Dataset entries
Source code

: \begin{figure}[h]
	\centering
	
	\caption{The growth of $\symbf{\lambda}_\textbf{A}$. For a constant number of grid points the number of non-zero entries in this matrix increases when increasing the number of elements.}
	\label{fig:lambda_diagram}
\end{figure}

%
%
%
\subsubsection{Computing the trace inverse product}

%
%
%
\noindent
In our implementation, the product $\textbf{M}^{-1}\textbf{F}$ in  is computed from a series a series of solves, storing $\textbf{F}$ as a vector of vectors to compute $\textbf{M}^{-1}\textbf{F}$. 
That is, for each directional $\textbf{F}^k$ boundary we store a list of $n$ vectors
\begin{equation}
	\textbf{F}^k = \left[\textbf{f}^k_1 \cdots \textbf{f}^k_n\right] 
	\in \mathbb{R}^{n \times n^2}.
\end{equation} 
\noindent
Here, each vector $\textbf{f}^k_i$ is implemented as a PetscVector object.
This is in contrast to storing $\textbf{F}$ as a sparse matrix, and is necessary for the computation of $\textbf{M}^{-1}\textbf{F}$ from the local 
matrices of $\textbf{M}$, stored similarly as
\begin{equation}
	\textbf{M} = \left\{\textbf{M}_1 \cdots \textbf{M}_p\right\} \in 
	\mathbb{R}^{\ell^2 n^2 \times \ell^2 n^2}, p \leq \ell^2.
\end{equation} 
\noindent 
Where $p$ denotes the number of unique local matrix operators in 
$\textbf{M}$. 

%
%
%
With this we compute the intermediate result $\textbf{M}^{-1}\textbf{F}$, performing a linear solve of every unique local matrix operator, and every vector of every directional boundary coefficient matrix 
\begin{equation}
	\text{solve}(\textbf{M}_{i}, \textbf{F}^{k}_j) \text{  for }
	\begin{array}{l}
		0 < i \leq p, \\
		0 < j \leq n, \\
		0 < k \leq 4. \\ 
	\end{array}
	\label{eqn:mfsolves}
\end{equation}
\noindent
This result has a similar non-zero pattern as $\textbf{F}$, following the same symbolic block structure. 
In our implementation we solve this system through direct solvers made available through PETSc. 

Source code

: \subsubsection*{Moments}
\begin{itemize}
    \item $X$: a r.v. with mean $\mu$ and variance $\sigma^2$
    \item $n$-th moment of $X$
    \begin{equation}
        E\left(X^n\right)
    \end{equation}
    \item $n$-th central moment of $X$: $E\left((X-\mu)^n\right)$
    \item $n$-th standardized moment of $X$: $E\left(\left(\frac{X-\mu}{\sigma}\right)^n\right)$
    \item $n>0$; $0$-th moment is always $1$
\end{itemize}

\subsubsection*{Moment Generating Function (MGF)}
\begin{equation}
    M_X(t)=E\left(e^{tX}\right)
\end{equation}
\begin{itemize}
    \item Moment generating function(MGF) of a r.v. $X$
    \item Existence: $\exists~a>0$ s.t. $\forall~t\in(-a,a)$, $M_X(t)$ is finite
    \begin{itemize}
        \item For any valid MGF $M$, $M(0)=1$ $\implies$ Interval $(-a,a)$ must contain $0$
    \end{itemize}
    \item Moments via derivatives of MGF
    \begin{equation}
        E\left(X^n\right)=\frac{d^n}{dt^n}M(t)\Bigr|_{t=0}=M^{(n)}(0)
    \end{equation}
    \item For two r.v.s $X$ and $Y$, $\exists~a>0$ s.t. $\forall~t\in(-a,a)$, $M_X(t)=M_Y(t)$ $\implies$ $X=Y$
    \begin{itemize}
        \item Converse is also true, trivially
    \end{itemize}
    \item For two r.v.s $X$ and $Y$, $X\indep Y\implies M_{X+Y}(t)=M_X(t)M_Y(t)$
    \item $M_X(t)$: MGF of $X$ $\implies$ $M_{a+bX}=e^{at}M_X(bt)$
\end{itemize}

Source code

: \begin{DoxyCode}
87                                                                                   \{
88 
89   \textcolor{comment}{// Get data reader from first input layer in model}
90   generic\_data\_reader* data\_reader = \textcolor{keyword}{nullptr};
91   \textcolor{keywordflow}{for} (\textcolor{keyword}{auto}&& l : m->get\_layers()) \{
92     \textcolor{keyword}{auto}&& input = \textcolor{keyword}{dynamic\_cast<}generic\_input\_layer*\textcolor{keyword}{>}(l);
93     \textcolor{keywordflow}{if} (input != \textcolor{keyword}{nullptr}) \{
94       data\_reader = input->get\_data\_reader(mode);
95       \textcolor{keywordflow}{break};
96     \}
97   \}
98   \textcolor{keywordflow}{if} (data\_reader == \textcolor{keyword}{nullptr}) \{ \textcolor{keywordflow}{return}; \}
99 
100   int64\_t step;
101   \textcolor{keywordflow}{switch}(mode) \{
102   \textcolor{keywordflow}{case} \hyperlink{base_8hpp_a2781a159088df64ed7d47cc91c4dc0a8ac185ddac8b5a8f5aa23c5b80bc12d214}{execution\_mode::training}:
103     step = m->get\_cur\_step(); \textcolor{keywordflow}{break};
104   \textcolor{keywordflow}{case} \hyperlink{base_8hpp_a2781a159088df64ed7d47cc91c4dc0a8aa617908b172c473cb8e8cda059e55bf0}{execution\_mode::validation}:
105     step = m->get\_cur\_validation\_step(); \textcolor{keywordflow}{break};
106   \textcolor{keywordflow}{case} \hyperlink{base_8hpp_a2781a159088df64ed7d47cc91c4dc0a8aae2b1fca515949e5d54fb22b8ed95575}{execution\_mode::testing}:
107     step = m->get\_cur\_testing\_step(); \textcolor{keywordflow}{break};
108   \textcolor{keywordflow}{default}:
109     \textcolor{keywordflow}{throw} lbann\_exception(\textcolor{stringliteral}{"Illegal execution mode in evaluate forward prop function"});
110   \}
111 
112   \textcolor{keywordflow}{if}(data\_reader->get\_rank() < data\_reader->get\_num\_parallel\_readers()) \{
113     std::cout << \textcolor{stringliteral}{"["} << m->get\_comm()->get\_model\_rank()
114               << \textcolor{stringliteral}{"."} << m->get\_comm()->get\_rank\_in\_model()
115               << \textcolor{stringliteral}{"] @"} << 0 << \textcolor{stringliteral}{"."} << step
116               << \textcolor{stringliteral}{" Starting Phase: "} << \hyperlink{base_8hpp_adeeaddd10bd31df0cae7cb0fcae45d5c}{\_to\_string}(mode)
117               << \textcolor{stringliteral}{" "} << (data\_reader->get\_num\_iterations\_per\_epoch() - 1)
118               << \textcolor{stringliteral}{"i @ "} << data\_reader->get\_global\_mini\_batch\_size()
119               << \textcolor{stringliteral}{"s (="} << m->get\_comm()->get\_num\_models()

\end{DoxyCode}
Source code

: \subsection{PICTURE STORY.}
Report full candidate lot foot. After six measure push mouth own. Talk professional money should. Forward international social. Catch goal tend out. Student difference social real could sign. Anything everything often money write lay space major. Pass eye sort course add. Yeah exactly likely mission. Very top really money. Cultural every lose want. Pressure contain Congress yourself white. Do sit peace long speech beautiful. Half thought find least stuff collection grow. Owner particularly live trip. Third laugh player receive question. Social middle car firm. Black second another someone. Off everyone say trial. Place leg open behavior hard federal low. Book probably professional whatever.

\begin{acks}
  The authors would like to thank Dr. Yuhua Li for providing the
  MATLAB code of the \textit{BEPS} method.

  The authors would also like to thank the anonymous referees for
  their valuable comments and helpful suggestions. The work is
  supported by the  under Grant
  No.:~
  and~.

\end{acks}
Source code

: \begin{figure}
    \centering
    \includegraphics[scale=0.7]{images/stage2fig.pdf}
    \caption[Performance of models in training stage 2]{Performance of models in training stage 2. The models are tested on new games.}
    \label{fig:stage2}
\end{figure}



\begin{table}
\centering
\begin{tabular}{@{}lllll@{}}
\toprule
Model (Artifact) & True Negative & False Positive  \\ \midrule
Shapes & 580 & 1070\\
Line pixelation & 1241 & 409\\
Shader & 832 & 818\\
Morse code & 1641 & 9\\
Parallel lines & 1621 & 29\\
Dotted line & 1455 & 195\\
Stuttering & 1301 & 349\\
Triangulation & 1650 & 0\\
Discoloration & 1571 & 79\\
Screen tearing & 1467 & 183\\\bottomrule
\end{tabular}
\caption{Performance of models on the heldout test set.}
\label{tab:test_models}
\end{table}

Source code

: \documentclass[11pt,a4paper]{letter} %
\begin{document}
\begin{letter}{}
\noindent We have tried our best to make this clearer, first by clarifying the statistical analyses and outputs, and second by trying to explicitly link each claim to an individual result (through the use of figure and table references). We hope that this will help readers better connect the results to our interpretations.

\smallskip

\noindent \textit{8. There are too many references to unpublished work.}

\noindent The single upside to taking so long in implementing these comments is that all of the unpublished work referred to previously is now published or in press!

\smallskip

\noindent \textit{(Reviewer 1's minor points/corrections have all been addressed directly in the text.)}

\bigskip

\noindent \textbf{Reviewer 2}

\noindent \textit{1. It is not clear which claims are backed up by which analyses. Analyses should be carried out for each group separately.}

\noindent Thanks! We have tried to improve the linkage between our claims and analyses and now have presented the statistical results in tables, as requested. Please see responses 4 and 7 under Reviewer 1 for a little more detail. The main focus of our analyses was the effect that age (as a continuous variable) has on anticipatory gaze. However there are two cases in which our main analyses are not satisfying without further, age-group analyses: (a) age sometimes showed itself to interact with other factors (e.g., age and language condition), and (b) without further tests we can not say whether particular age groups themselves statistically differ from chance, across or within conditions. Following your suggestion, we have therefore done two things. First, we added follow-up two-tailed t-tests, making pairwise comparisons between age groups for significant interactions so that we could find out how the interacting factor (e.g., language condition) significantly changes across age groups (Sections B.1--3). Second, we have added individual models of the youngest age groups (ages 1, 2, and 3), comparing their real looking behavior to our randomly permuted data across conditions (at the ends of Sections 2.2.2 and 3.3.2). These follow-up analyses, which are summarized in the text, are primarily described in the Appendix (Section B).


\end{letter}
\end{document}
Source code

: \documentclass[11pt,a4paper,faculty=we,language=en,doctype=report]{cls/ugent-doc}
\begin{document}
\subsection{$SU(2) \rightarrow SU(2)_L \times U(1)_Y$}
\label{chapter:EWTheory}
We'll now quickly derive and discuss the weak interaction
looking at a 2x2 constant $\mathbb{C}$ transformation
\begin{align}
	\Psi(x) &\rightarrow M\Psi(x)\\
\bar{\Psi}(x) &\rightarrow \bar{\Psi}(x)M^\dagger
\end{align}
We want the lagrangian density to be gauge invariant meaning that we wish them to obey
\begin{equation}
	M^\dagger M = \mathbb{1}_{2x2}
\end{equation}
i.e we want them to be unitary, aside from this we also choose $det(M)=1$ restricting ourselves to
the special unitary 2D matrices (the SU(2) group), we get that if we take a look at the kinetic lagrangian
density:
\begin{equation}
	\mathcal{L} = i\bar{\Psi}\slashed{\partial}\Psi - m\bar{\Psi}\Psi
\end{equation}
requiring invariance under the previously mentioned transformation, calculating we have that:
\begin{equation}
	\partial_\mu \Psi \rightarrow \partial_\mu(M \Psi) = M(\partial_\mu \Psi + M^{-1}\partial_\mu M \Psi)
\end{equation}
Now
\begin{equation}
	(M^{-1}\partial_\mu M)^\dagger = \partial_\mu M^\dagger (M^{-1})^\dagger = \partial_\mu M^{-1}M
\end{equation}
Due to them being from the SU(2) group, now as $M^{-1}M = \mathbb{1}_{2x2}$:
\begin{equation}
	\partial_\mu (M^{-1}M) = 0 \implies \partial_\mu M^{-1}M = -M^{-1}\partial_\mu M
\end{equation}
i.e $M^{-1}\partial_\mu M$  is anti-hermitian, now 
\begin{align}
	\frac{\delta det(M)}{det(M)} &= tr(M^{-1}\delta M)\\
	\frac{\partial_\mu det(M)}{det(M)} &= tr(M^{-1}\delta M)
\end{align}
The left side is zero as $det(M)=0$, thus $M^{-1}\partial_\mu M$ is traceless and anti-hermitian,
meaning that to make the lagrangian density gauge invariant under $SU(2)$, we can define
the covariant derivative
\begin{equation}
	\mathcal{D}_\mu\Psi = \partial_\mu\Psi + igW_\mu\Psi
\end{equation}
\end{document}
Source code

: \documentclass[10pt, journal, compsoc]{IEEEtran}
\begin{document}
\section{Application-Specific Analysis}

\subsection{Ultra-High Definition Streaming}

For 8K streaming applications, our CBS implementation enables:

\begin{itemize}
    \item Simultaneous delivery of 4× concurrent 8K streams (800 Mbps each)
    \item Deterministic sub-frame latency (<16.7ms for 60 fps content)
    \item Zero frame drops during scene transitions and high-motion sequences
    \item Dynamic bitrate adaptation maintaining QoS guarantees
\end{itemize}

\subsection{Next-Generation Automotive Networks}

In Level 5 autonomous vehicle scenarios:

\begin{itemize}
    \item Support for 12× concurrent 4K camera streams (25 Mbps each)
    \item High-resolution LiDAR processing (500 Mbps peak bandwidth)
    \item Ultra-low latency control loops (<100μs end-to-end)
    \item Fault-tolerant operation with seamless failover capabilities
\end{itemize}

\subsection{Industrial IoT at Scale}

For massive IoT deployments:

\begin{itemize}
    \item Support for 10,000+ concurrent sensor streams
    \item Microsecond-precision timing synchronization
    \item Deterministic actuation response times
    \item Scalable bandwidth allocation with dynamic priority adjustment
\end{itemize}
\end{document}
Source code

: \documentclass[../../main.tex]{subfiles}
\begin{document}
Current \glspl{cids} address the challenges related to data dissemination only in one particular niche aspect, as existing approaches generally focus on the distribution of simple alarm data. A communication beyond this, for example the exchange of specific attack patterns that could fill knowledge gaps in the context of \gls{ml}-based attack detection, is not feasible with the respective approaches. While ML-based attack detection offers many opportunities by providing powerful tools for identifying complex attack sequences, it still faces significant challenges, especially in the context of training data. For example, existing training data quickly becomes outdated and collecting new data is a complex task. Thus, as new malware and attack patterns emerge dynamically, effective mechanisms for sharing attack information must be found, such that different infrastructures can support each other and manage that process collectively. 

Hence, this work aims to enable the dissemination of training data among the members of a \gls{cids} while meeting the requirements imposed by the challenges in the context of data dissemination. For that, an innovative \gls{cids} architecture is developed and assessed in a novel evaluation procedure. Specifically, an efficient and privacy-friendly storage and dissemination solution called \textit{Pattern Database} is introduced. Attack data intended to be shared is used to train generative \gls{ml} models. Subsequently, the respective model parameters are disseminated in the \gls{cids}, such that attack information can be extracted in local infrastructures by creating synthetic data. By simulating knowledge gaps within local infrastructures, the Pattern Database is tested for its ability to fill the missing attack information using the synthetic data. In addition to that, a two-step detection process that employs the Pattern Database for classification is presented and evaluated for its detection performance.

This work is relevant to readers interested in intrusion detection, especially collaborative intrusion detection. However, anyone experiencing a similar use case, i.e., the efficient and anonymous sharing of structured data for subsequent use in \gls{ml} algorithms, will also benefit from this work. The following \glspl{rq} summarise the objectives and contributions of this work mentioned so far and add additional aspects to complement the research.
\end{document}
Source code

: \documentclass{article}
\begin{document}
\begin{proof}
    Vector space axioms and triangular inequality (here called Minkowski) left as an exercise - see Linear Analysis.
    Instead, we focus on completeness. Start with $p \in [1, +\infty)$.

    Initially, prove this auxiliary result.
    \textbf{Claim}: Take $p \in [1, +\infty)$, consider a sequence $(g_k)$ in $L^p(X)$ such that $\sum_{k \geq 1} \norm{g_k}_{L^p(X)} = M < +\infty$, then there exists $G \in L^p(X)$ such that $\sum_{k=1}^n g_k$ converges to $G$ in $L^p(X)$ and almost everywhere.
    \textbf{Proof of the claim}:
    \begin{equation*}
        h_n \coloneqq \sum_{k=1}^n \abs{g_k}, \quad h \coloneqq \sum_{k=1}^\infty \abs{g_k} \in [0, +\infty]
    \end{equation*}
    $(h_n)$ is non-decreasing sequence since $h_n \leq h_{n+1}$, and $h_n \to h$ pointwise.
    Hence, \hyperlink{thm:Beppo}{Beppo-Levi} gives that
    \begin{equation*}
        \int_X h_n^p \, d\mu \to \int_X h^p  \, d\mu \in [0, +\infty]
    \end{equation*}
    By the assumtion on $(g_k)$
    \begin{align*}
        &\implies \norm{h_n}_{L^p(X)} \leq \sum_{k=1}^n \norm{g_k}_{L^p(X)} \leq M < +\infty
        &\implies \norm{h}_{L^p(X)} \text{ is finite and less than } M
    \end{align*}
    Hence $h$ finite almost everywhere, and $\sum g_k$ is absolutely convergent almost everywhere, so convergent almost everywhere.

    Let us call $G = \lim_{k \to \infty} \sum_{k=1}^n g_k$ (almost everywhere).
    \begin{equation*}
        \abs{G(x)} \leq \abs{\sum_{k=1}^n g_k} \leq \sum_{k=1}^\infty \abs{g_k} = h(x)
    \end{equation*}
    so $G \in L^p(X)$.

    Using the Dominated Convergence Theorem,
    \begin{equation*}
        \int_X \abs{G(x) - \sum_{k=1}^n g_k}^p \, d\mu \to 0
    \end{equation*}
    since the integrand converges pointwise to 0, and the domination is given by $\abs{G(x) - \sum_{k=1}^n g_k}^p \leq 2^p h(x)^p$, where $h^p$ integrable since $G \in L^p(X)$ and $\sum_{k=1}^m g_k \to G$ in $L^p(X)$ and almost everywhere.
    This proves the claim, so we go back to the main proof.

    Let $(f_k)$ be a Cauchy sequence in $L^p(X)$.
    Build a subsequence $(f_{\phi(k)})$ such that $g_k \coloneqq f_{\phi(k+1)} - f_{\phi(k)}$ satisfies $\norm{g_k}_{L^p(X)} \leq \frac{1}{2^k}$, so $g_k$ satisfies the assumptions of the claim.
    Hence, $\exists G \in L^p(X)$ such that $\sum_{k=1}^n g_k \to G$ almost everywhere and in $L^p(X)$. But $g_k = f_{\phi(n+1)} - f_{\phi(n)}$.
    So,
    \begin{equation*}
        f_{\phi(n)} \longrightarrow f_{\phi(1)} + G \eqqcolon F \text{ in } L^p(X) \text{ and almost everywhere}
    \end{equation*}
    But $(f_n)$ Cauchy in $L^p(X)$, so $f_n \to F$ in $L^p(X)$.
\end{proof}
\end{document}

* WHAT IS BEING ASKED *
Search the entries for the word "would", then copy every line in which it is found.

* EXERCISE SOLUTION *
  The authors would like to thank Dr. Yuhua Li for providing the
  The authors would also like to thank the anonymous referees for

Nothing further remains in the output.